Print every entry exactly as written and exclude all images.
++++++++++++++++++++
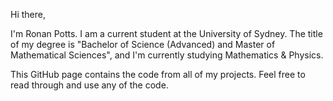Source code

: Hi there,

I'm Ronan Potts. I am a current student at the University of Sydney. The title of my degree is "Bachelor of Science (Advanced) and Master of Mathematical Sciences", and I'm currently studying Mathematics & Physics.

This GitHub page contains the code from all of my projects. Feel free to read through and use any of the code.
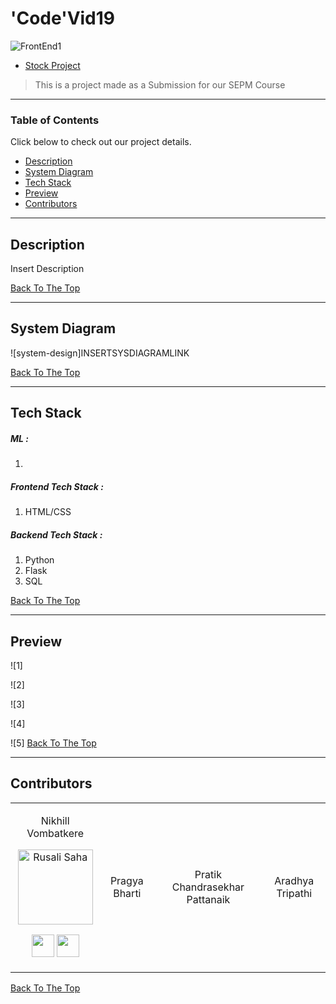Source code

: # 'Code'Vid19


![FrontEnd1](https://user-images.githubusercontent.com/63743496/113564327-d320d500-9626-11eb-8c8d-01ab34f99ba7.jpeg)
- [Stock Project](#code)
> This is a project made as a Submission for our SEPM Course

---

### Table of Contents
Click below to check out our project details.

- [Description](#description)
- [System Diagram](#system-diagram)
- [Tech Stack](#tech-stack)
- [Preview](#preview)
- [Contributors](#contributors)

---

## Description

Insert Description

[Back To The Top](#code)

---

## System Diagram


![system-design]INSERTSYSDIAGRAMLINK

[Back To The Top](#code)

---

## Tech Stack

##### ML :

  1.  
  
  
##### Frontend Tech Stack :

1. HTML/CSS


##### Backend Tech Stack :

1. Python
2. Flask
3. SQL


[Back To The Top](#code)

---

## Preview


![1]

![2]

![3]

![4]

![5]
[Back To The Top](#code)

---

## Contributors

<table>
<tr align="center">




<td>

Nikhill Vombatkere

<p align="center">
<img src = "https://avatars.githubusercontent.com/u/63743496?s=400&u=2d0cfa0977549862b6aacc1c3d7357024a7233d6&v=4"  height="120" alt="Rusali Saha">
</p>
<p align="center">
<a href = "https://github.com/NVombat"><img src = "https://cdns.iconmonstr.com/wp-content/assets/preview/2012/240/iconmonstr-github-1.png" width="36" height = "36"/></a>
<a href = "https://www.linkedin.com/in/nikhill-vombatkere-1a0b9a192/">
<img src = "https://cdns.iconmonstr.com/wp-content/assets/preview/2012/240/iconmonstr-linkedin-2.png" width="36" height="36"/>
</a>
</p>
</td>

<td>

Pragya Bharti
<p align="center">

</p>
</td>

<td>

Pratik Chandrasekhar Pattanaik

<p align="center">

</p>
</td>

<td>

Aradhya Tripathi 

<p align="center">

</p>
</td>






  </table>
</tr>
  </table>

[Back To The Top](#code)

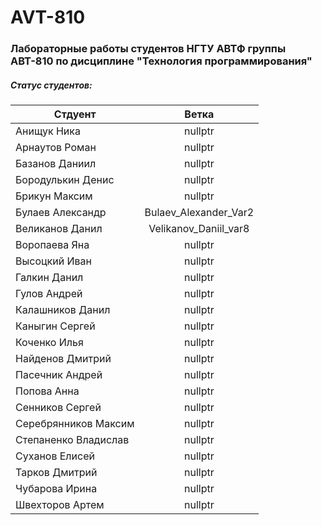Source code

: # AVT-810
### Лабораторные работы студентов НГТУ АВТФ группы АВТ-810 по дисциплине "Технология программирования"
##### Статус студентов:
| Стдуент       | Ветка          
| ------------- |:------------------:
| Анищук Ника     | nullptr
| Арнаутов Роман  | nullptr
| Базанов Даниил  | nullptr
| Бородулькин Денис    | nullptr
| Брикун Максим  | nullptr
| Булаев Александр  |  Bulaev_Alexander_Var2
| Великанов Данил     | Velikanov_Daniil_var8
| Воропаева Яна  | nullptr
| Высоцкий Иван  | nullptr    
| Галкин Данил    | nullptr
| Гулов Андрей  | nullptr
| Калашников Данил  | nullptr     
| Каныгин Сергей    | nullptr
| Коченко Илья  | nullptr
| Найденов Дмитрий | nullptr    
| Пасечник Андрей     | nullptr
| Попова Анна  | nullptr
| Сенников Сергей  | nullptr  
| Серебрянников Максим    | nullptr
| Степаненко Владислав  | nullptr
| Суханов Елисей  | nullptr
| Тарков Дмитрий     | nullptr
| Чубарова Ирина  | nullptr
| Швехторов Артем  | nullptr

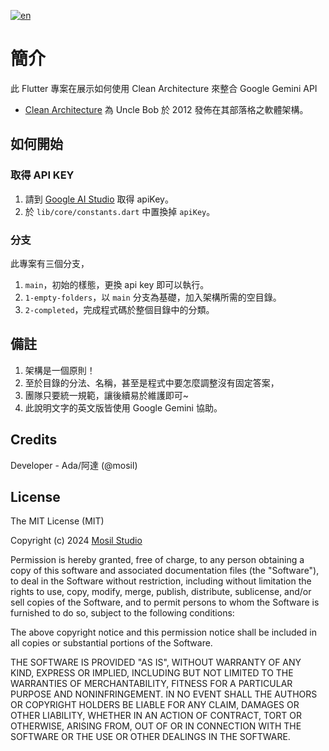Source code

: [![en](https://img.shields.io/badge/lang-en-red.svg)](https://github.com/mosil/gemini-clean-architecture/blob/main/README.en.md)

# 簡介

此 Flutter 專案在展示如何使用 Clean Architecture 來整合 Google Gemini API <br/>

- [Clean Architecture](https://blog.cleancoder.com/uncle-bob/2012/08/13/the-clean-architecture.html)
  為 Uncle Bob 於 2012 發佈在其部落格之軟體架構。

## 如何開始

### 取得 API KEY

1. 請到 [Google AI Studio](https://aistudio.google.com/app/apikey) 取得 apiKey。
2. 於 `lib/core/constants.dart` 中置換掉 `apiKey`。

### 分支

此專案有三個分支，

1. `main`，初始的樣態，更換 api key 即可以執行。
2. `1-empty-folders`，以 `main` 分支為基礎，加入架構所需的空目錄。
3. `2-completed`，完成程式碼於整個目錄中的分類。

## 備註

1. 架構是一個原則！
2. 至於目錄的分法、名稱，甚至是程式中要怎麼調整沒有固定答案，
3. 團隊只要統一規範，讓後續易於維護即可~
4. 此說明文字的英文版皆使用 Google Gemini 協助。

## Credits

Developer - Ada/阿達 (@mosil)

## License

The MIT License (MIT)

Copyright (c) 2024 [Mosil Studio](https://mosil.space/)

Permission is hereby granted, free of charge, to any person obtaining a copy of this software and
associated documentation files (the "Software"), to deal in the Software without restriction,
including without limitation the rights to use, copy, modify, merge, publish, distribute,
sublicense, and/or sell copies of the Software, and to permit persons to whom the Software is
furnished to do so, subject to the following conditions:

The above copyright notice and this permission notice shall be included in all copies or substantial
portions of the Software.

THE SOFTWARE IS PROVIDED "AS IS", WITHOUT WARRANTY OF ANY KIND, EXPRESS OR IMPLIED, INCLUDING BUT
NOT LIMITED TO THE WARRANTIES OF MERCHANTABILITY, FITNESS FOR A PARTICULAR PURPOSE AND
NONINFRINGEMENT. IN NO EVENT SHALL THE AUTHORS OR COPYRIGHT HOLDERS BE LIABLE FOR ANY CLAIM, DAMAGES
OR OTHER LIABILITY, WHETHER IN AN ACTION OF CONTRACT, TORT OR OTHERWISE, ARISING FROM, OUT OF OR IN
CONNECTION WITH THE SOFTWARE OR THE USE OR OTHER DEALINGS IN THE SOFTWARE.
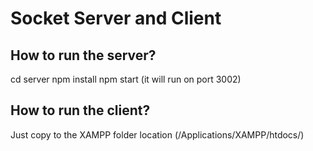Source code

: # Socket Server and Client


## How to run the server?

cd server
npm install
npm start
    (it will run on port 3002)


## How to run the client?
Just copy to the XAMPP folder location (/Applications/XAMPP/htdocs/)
++++++++++++++++++++
● **Task result**:
Source code

: Hi there,

I'm Ronan Potts. I am a current student at the University of Sydney. The title of my degree is "Bachelor of Science (Advanced) and Master of Mathematical Sciences", and I'm currently studying Mathematics & Physics.

This GitHub page contains the code from all of my projects. Feel free to read through and use any of the code.
Source code

: # 'Code'Vid19


![FrontEnd1](https://user-images.githubusercontent.com/63743496/113564327-d320d500-9626-11eb-8c8d-01ab34f99ba7.jpeg)
- [Stock Project](#code)
> This is a project made as a Submission for our SEPM Course

---

### Table of Contents
Click below to check out our project details.

- [Description](#description)
- [System Diagram](#system-diagram)
- [Tech Stack](#tech-stack)
- [Preview](#preview)
- [Contributors](#contributors)

---

## Description

Insert Description

[Back To The Top](#code)

---

## System Diagram


![system-design]INSERTSYSDIAGRAMLINK

[Back To The Top](#code)

---

## Tech Stack

##### ML :

  1.  
  
  
##### Frontend Tech Stack :

1. HTML/CSS


##### Backend Tech Stack :

1. Python
2. Flask
3. SQL


[Back To The Top](#code)

---

## Preview


![1]

![2]

![3]

![4]

![5]
[Back To The Top](#code)

---

## Contributors

<table>
<tr align="center">




<td>

Nikhill Vombatkere

<p align="center">
<img src = "https://avatars.githubusercontent.com/u/63743496?s=400&u=2d0cfa0977549862b6aacc1c3d7357024a7233d6&v=4"  height="120" alt="Rusali Saha">
</p>
<p align="center">
<a href = "https://github.com/NVombat"><img src = "https://cdns.iconmonstr.com/wp-content/assets/preview/2012/240/iconmonstr-github-1.png" width="36" height = "36"/></a>
<a href = "https://www.linkedin.com/in/nikhill-vombatkere-1a0b9a192/">
<img src = "https://cdns.iconmonstr.com/wp-content/assets/preview/2012/240/iconmonstr-linkedin-2.png" width="36" height="36"/>
</a>
</p>
</td>

<td>

Pragya Bharti
<p align="center">

</p>
</td>

<td>

Pratik Chandrasekhar Pattanaik

<p align="center">

</p>
</td>

<td>

Aradhya Tripathi 

<p align="center">

</p>
</td>






  </table>
</tr>
  </table>

[Back To The Top](#code)

Source code

: # AVT-810
### Лабораторные работы студентов НГТУ АВТФ группы АВТ-810 по дисциплине "Технология программирования"
##### Статус студентов:
| Стдуент       | Ветка          
| ------------- |:------------------:
| Анищук Ника     | nullptr
| Арнаутов Роман  | nullptr
| Базанов Даниил  | nullptr
| Бородулькин Денис    | nullptr
| Брикун Максим  | nullptr
| Булаев Александр  |  Bulaev_Alexander_Var2
| Великанов Данил     | Velikanov_Daniil_var8
| Воропаева Яна  | nullptr
| Высоцкий Иван  | nullptr    
| Галкин Данил    | nullptr
| Гулов Андрей  | nullptr
| Калашников Данил  | nullptr     
| Каныгин Сергей    | nullptr
| Коченко Илья  | nullptr
| Найденов Дмитрий | nullptr    
| Пасечник Андрей     | nullptr
| Попова Анна  | nullptr
| Сенников Сергей  | nullptr  
| Серебрянников Максим    | nullptr
| Степаненко Владислав  | nullptr
| Суханов Елисей  | nullptr
| Тарков Дмитрий     | nullptr
| Чубарова Ирина  | nullptr
| Швехторов Артем  | nullptr

Source code

: [![en](https://img.shields.io/badge/lang-en-red.svg)](https://github.com/mosil/gemini-clean-architecture/blob/main/README.en.md)

# 簡介

此 Flutter 專案在展示如何使用 Clean Architecture 來整合 Google Gemini API <br/>

- [Clean Architecture](https://blog.cleancoder.com/uncle-bob/2012/08/13/the-clean-architecture.html)
  為 Uncle Bob 於 2012 發佈在其部落格之軟體架構。

## 如何開始

### 取得 API KEY

1. 請到 [Google AI Studio](https://aistudio.google.com/app/apikey) 取得 apiKey。
2. 於 `lib/core/constants.dart` 中置換掉 `apiKey`。

### 分支

此專案有三個分支，

1. `main`，初始的樣態，更換 api key 即可以執行。
2. `1-empty-folders`，以 `main` 分支為基礎，加入架構所需的空目錄。
3. `2-completed`，完成程式碼於整個目錄中的分類。

## 備註

1. 架構是一個原則！
2. 至於目錄的分法、名稱，甚至是程式中要怎麼調整沒有固定答案，
3. 團隊只要統一規範，讓後續易於維護即可~
4. 此說明文字的英文版皆使用 Google Gemini 協助。

## Credits

Developer - Ada/阿達 (@mosil)

## License

The MIT License (MIT)

Copyright (c) 2024 [Mosil Studio](https://mosil.space/)

Permission is hereby granted, free of charge, to any person obtaining a copy of this software and
associated documentation files (the "Software"), to deal in the Software without restriction,
including without limitation the rights to use, copy, modify, merge, publish, distribute,
sublicense, and/or sell copies of the Software, and to permit persons to whom the Software is
furnished to do so, subject to the following conditions:

The above copyright notice and this permission notice shall be included in all copies or substantial
portions of the Software.

THE SOFTWARE IS PROVIDED "AS IS", WITHOUT WARRANTY OF ANY KIND, EXPRESS OR IMPLIED, INCLUDING BUT
NOT LIMITED TO THE WARRANTIES OF MERCHANTABILITY, FITNESS FOR A PARTICULAR PURPOSE AND
NONINFRINGEMENT. IN NO EVENT SHALL THE AUTHORS OR COPYRIGHT HOLDERS BE LIABLE FOR ANY CLAIM, DAMAGES
OR OTHER LIABILITY, WHETHER IN AN ACTION OF CONTRACT, TORT OR OTHERWISE, ARISING FROM, OUT OF OR IN
CONNECTION WITH THE SOFTWARE OR THE USE OR OTHER DEALINGS IN THE SOFTWARE.
Source code

: # Socket Server and Client


## How to run the server?

cd server
npm install
npm start
    (it will run on port 3002)


## How to run the client?
Just copy to the XAMPP folder location (/Applications/XAMPP/htdocs/)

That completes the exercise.